Contemplating Nietzsche

October 15, 1994|By Victor Paul Alvarez | Victor Paul Alvarez,Contributing Writer

"That which does not kill us makes us stronger." -- Friedrich Nietzsche

He would know.

After an 11-year fight with syphilis and paralysis, the German philosopher, writer and composer died penniless in 1900.

Tonight, on his 150th birthday, Towson State University and Goucher College will present a free concert of his music at the TSU Concert Hall.
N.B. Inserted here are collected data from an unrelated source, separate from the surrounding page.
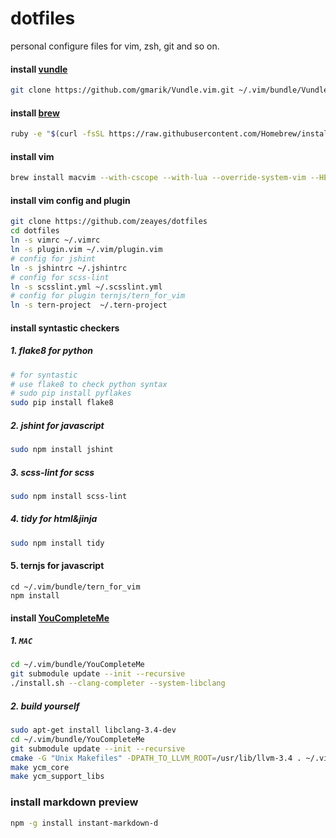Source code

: dotfiles
=====

personal configure files for vim, zsh, git and so on.

#### install [vundle](https://github.com/gmarik/Vundle.vim)
```sh
git clone https://github.com/gmarik/Vundle.vim.git ~/.vim/bundle/Vundle.vim
```

#### install [brew](http://brew.sh/)
```sh
ruby -e "$(curl -fsSL https://raw.githubusercontent.com/Homebrew/install/master/install)"
```

#### install vim
```sh
brew install macvim --with-cscope --with-lua --override-system-vim --HEAD
```

#### install vim config and plugin
```sh
git clone https://github.com/zeayes/dotfiles
cd dotfiles
ln -s vimrc ~/.vimrc
ln -s plugin.vim ~/.vim/plugin.vim
# config for jshint
ln -s jshintrc ~/.jshintrc
# config for scss-lint
ln -s scsslint.yml ~/.scsslint.yml
# config for plugin ternjs/tern_for_vim
ln -s tern-project  ~/.tern-project
```

#### install syntastic checkers
##### 1. flake8 for python
```sh
# for syntastic
# use flake8 to check python syntax
# sudo pip install pyflakes
sudo pip install flake8
```

##### 2. jshint for javascript
```sh
sudo npm install jshint
```

##### 3.  scss-lint for scss
```sh
sudo npm install scss-lint
```

##### 4. tidy for html&jinja
```sh
sudo npm install tidy
```

#### 5. ternjs for javascript
```
cd ~/.vim/bundle/tern_for_vim
npm install
```

#### install [YouCompleteMe](https://github.com/Valloric/YouCompleteMe)


##### 1. `MAC`
```sh
cd ~/.vim/bundle/YouCompleteMe
git submodule update --init --recursive
./install.sh --clang-completer --system-libclang
```

##### 2. build yourself
```sh
sudo apt-get install libclang-3.4-dev
cd ~/.vim/bundle/YouCompleteMe
git submodule update --init --recursive
cmake -G "Unix Makefiles" -DPATH_TO_LLVM_ROOT=/usr/lib/llvm-3.4 . ~/.vim/bundle/YouCompleteMe/third_party/ycmd/cpp
make ycm_core
make ycm_support_libs
```

### install markdown preview
```sh
npm -g install instant-markdown-d
```
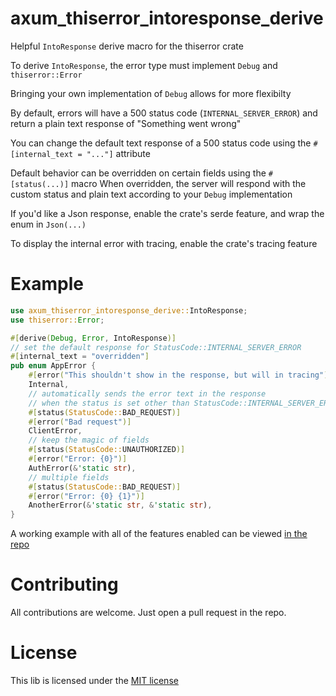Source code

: # axum_thiserror_intoresponse_derive

Helpful `IntoResponse` derive macro for the thiserror crate

To derive `IntoResponse`, the error type must implement `Debug` and `thiserror::Error`

Bringing your own implementation of `Debug` allows for more flexibilty

By default, errors will have a 500 status code (`INTERNAL_SERVER_ERROR`) and return a plain text
response of "Something went wrong"

You can change the default text response of a 500 status code using the `#[internal_text = "..."]` attribute

Default behavior can be overridden on certain fields using the `#[status(...)]` macro
When overridden, the server will respond with the custom status and plain text according to your `Debug` implementation

If you'd like a Json response, enable the crate's serde feature, and wrap the enum in `Json(...)`

To display the internal error with tracing, enable the crate's tracing feature

# Example

```rust
use axum_thiserror_intoresponse_derive::IntoResponse;
use thiserror::Error;

#[derive(Debug, Error, IntoResponse)]
// set the default response for StatusCode::INTERNAL_SERVER_ERROR
#[internal_text = "overridden"]
pub enum AppError {
    #[error("This shouldn't show in the response, but will in tracing")]
    Internal,
    // automatically sends the error text in the response
    // when the status is set other than StatusCode::INTERNAL_SERVER_ERROR
    #[status(StatusCode::BAD_REQUEST)]
    #[error("Bad request")]
    ClientError,
    // keep the magic of fields
    #[status(StatusCode::UNAUTHORIZED)]
    #[error("Error: {0}")]
    AuthError(&'static str),
    // multiple fields
    #[status(StatusCode::BAD_REQUEST)]
    #[error("Error: {0} {1}")]
    AnotherError(&'static str, &'static str),
}
```

A working example with all of the features enabled can be viewed [in the repo](https://github.com/ozpv/axum_thiserror_intoresponse_derive/blob/main/example/src/main.rs)

# Contributing

All contributions are welcome. Just open a pull request in the repo.

# License

This lib is licensed under the [MIT license](https://github.com/ozpv/axum_thiserror_intoresponse_derive/blob/main/LICENSE)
It's part of the "Nietzsche Event," an interdisciplinary series of concerts and conferences celebrating the man who has been called one of the most important philosophers of all time, among other things.

"Nietzsche gets hit with everything from nutcase to Nazi," said George Hahn, an English professor at Towson State.

The nutcase part is essentially true. "He had a nervous breakdown on the streets of Turin on Jan. 4, 1889," said Towson State philosophy professor Wolfgang Fuchs. "He saw a horse being whipped and he broke down in tears. He never got it [his sanity] back."

The Nazi part is essentially untrue.

"During World War I, 100,000 copies of Nietzsche's book 'Thus Spoke Zarathustra' were published," said Dr. Fuchs. After his death, Nietzsche's sister, Elisabeth, gathered his unpublished writings and letters and pleaded with Adolph Hitler to publish Nietzsche anthologies. He did -- after editing them to suit his purposes.

"It became widely known that many German soldiers carried the book in their back packs; on the surface it seems to exemplify militaristic values," Dr. Fuchs said. "I think that was a wrong reading."

Philosophy scholars say the number of misinterpretations of Nietzsche is appalling. Organizers of the "Nietzsche Event" hope to dispel some of them.

The idea for the event was developed by John Rose, chairman of the philosophy department at Goucher, and Dr. Fuchs. The series of seminars, lectures and concerts has been prepared mostly by local scholars.

"We wanted this event to have a broad appeal, so that any audience would be able to appreciate these ideas, even if they've never heard of Nietzsche before," Dr. Rose said.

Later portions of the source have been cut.